Мужчина же тем временем спокойно объясняет назначение ошейника и браслетов, ни капли не сомневаясь в том, что Алексей наденет их добровольно. Добровольно станет рабом вот этого человека. Как будто бы у него есть выбор!
Алексей медленно подходит к столу и… срывается с места, пытаясь проскочить между стражами. Куда он побежит дальше
— Алексей не загадывает. Сейчас главное вырваться отсюда, а потом…
Его сбивают с ног простым ударом в спину. Такой силы, что он пролетает пару метров и ещё проезжается по шершавому полу, обдирая кожу на ладонях и щеке. Он толком не успевает прийти в себя, когда его вздёргивают на ноги и подтаскивают к столу.

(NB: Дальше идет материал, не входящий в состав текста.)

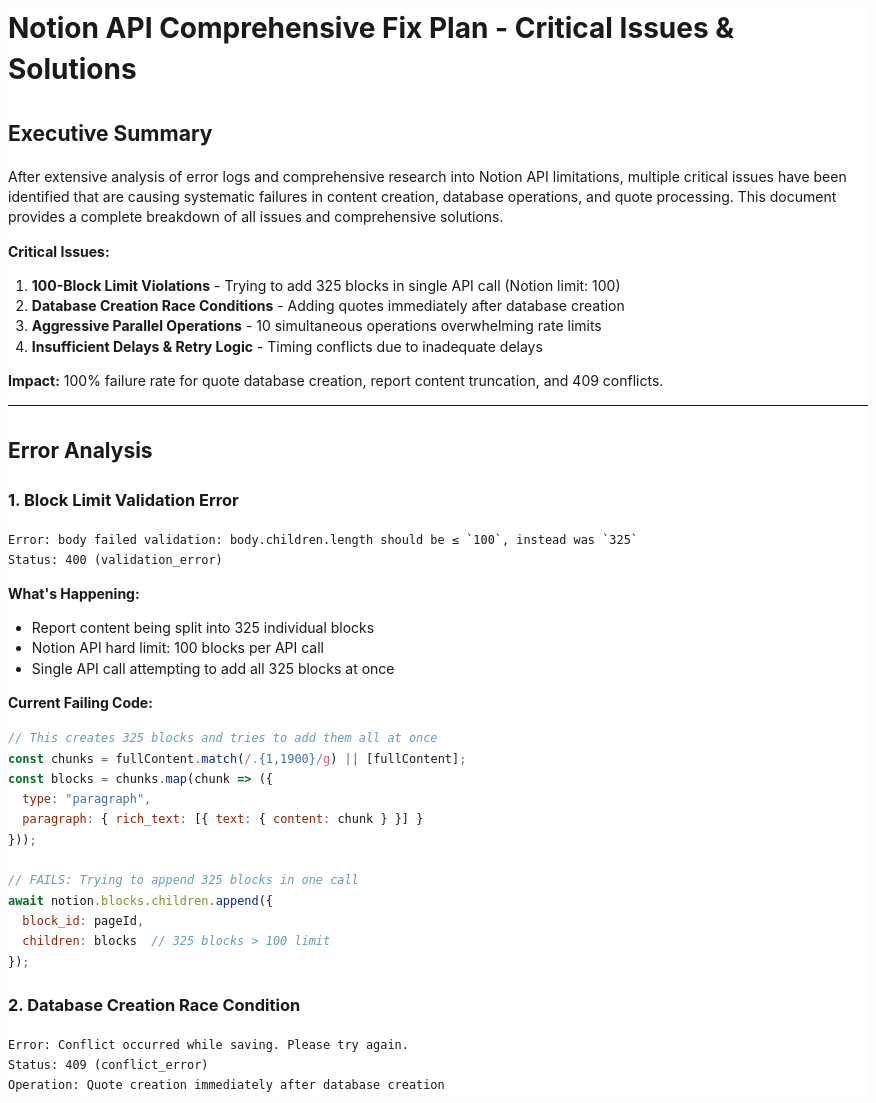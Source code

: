 # Notion API Comprehensive Fix Plan - Critical Issues & Solutions

## Executive Summary

After extensive analysis of error logs and comprehensive research into Notion API limitations, multiple critical issues have been identified that are causing systematic failures in content creation, database operations, and quote processing. This document provides a complete breakdown of all issues and comprehensive solutions.

**Critical Issues:**
1. **100-Block Limit Violations** - Trying to add 325 blocks in single API call (Notion limit: 100)
2. **Database Creation Race Conditions** - Adding quotes immediately after database creation
3. **Aggressive Parallel Operations** - 10 simultaneous operations overwhelming rate limits
4. **Insufficient Delays & Retry Logic** - Timing conflicts due to inadequate delays

**Impact:** 100% failure rate for quote database creation, report content truncation, and 409 conflicts.

---

## Error Analysis

### 1. Block Limit Validation Error
```
Error: body failed validation: body.children.length should be ≤ `100`, instead was `325`
Status: 400 (validation_error)
```

**What's Happening:**
- Report content being split into 325 individual blocks
- Notion API hard limit: 100 blocks per API call
- Single API call attempting to add all 325 blocks at once

**Current Failing Code:**
```javascript
// This creates 325 blocks and tries to add them all at once
const chunks = fullContent.match(/.{1,1900}/g) || [fullContent];
const blocks = chunks.map(chunk => ({
  type: "paragraph",
  paragraph: { rich_text: [{ text: { content: chunk } }] }
}));

// FAILS: Trying to append 325 blocks in one call
await notion.blocks.children.append({
  block_id: pageId,
  children: blocks  // 325 blocks > 100 limit
});
```

### 2. Database Creation Race Condition
```
Error: Conflict occurred while saving. Please try again.
Status: 409 (conflict_error)
Operation: Quote creation immediately after database creation
```
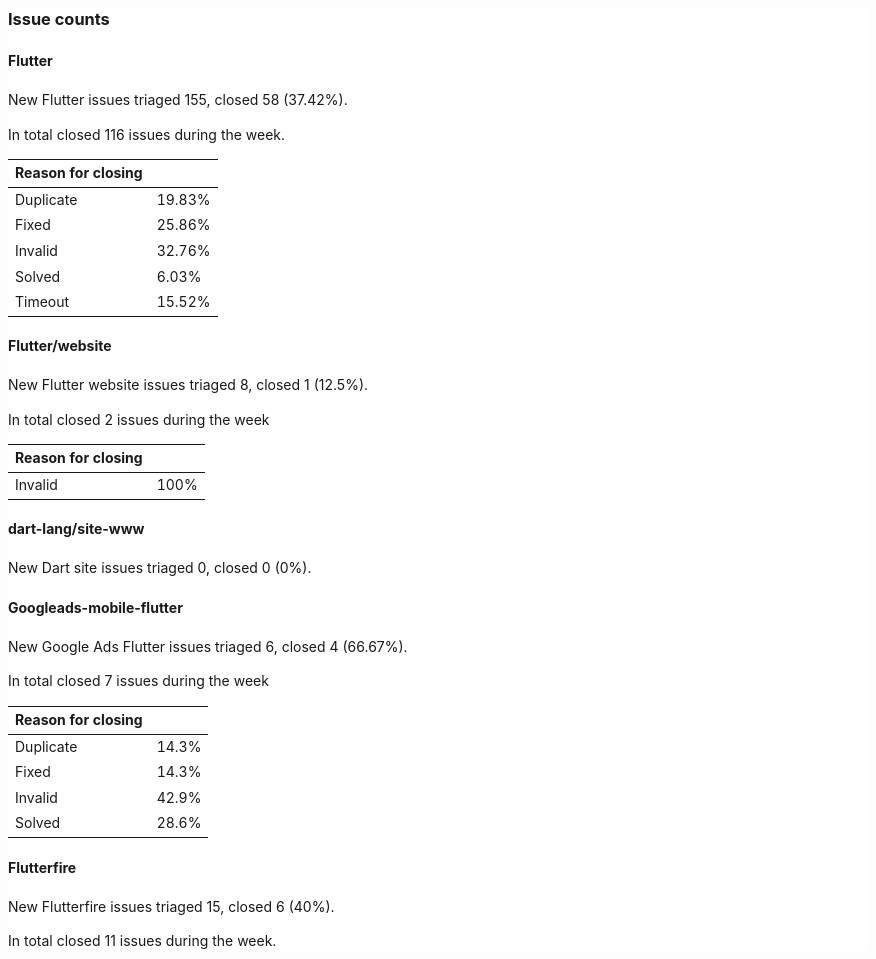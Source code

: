 ### Issue counts

#### Flutter

New Flutter issues triaged 155, closed 58 (37.42%).

In total closed 116 issues during the week.

| Reason for closing  |  |
| -- | -- |
| Duplicate  | 19.83% |
| Fixed | 25.86% |
| Invalid | 32.76% |
| Solved | 6.03% |
| Timeout | 15.52% |

#### Flutter/website

New Flutter website issues triaged 8, closed 1 (12.5%).

In total closed 2 issues during the week

| Reason for closing  |  |
| -- | -- |
| Invalid | 100% |


#### dart-lang/site-www

New Dart site issues triaged 0, closed 0 (0%).

#### Googleads-mobile-flutter

New Google Ads Flutter issues triaged 6, closed 4 (66.67%).

In total closed 7 issues during the week

| Reason for closing | |
| -- | -- | 
| Duplicate | 14.3% |
| Fixed | 14.3% |
| Invalid | 42.9% |
| Solved | 28.6% | 


#### Flutterfire

New Flutterfire issues triaged 15, closed 6 (40%).

In total closed 11 issues during the week.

— Очень жаль. Правда, — всё также негромко проговаривает мужчина. Повинуясь его жесту слуги, не обращая ни малейшего внимания на попытки Алексея освободиться, что, учитывая нынешнее хилое тело, вообще невозможно, защёлкивают замок ошейника и втискивают руки в браслеты, ещё раз обдирая кожу до крови — теперь уже на запястьях. Кровь размазывается по рукам и браслетам, впитываясь в последние. Браслеты при этом вспыхивают голубоватым тоном и сжимаются так, что теперь их попросту невозможно снять. — В другой раз я бы потратил время и убедил вас принять предложение, но, к сожалению, сейчас у меня слишком много дел, чтобы заняться вами более основательно… В казармы его, — добавляет он, обращаясь уже к слугам. — И проследите, чтобы он не наделал глупостей. Но без фанатизма. — После чего покидает комнату.

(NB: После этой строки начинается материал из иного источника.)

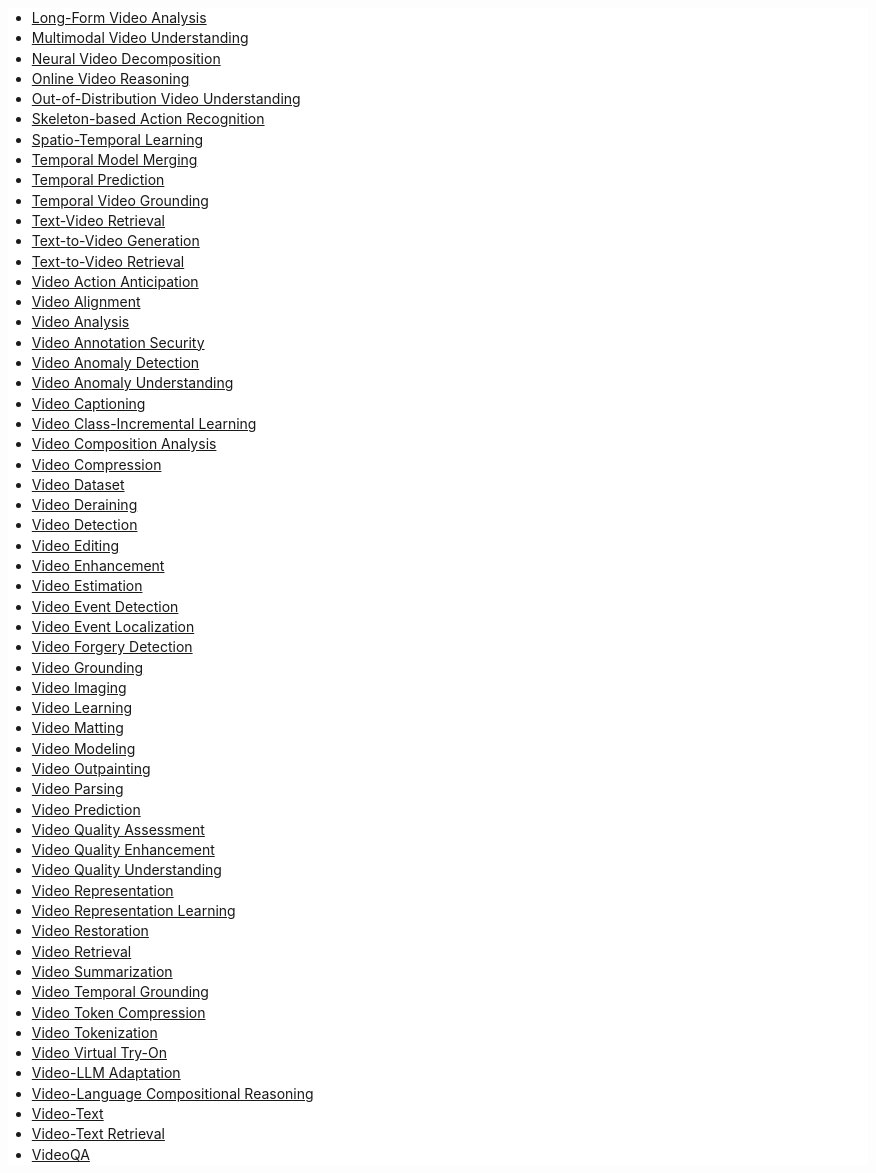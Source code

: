   - [Long-Form Video Analysis](#long-form-video-analysis)
  - [Multimodal Video Understanding](#multimodal-video-understanding)
  - [Neural Video Decomposition](#neural-video-decomposition)
  - [Online Video Reasoning](#online-video-reasoning)
  - [Out-of-Distribution Video Understanding](#out-of-distribution-video-understanding)
  - [Skeleton-based Action Recognition](#skeleton-based-action-recognition)
  - [Spatio-Temporal Learning](#spatio-temporal-learning)
  - [Temporal Model Merging](#temporal-model-merging)
  - [Temporal Prediction](#temporal-prediction)
  - [Temporal Video Grounding](#temporal-video-grounding)
  - [Text-Video Retrieval](#text-video-retrieval)
  - [Text-to-Video Generation](#text-to-video-generation)
  - [Text-to-Video Retrieval](#text-to-video-retrieval)
  - [Video Action Anticipation](#video-action-anticipation)
  - [Video Alignment](#video-alignment)
  - [Video Analysis](#video-analysis)
  - [Video Annotation Security](#video-annotation-security)
  - [Video Anomaly Detection](#video-anomaly-detection)
  - [Video Anomaly Understanding](#video-anomaly-understanding)
  - [Video Captioning](#video-captioning)
  - [Video Class-Incremental Learning](#video-class-incremental-learning)
  - [Video Composition Analysis](#video-composition-analysis)
  - [Video Compression](#video-compression)
  - [Video Dataset](#video-dataset)
  - [Video Deraining](#video-deraining)
  - [Video Detection](#video-detection)
  - [Video Editing](#video-editing)
  - [Video Enhancement](#video-enhancement)
  - [Video Estimation](#video-estimation)
  - [Video Event Detection](#video-event-detection)
  - [Video Event Localization](#video-event-localization)
  - [Video Forgery Detection](#video-forgery-detection)
  - [Video Grounding](#video-grounding)
  - [Video Imaging](#video-imaging)
  - [Video Learning](#video-learning)
  - [Video Matting](#video-matting)
  - [Video Modeling](#video-modeling)
  - [Video Outpainting](#video-outpainting)
  - [Video Parsing](#video-parsing)
  - [Video Prediction](#video-prediction)
  - [Video Quality Assessment](#video-quality-assessment)
  - [Video Quality Enhancement](#video-quality-enhancement)
  - [Video Quality Understanding](#video-quality-understanding)
  - [Video Representation](#video-representation)
  - [Video Representation Learning](#video-representation-learning)
  - [Video Restoration](#video-restoration)
  - [Video Retrieval](#video-retrieval)
  - [Video Summarization](#video-summarization)
  - [Video Temporal Grounding](#video-temporal-grounding)
  - [Video Token Compression](#video-token-compression)
  - [Video Tokenization](#video-tokenization)
  - [Video Virtual Try-On](#video-virtual-try-on)
  - [Video-LLM Adaptation](#video-llm-adaptation)
  - [Video-Language Compositional Reasoning](#video-language-compositional-reasoning)
  - [Video-Text](#video-text)
  - [Video-Text Retrieval](#video-text-retrieval)
  - [VideoQA](#videoqa)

Алексей оседает на всё ещё удерживающих его руках. И уже безучастно фиксирует то, как его тащат по полутёмному коридору, воздух которого как будто бы сгущён и давит на голову, заставляя едва ли не терять сознание. Которое немного проясняется, когда они оказываются на улице, где Алексею приходится крепко зажмуриться, чтобы лучи взошедшего… или заходящего, что не так уж и важно… солнца не ослепили после полумрака коридора. Впрочем, практически сразу — Алексей не успевает толком ничего увидеть даже — его затаскивают в ещё одно здание и заталкивают в погружённую в темноту комнату. После чего практически сразу уходят.
Дверь в комнате даже и не подумали запереть, но, как тут же выяснил Алексей, это не поможет ему покинуть комнату… Магия!
Алексей медленно, боясь запнуться за что-нибудь, доходит до кровати и опускается на неё, чувствуя, как последние силы собираются помахать ему ручкой.
***
Всё, что Инга себе позволяет сейчас — сесть на самый краешек предложенного кресла. Хочется, конечно, занять более удобную позу, но… не под взглядами этих женщин. И не после того, как Царёв — вот надо было сразу понять, что никем иным этот истеричка быть попросту не может — устроил в том зале представление для всех желающих. Инга внутренне морщится. Пытаться наброситься с кулаками, или что он там делал, пока Инга размышляла, на людей только из-за того, что нервы сдали… Да такое ни одна приличная женщина бы себе не позволила!
Хотя даже если бы его не остановил тот мужчина, имени которого Инга не запомнила, хотя точно слышала, вряд ли бы Царёв сумел хоть что-то сделать. Не в нынешнем обличии. Но можно было сразу понять, что в теле тощего рыжего пацана сейчас находится этот придурок. Наверное. Если бы, конечно, Инга вообще могла предположить подобное развитие событий. Впрочем, теперь уже без разницы. Всё, что можно было совершить, этот придурок сделал.
И вот теперь из-за него…
Она призывает на помощь все возможные актёрские способности, какие у неё только есть.
— Приношу извинения за моего… товарища по несчастью, — смиренным тоном начинает она, мысленно задаваясь вопросом, на каком конкретно языке она сейчас говорит. Не самое подходящее время для подобных размышлений, но лучше это, чем думать о том, что прямо сейчас она пытается выгородить Царёва. Потому что извиняться за этого идиота настолько противно, что сейчас Инга бы не дала за свою игру даже пары копеек. Но — надо. Надо хотя бы попытаться создать о себе хорошее впечатление. Плохое уже создал! — Кажется, для него всё это стало слишком сильным потрясением.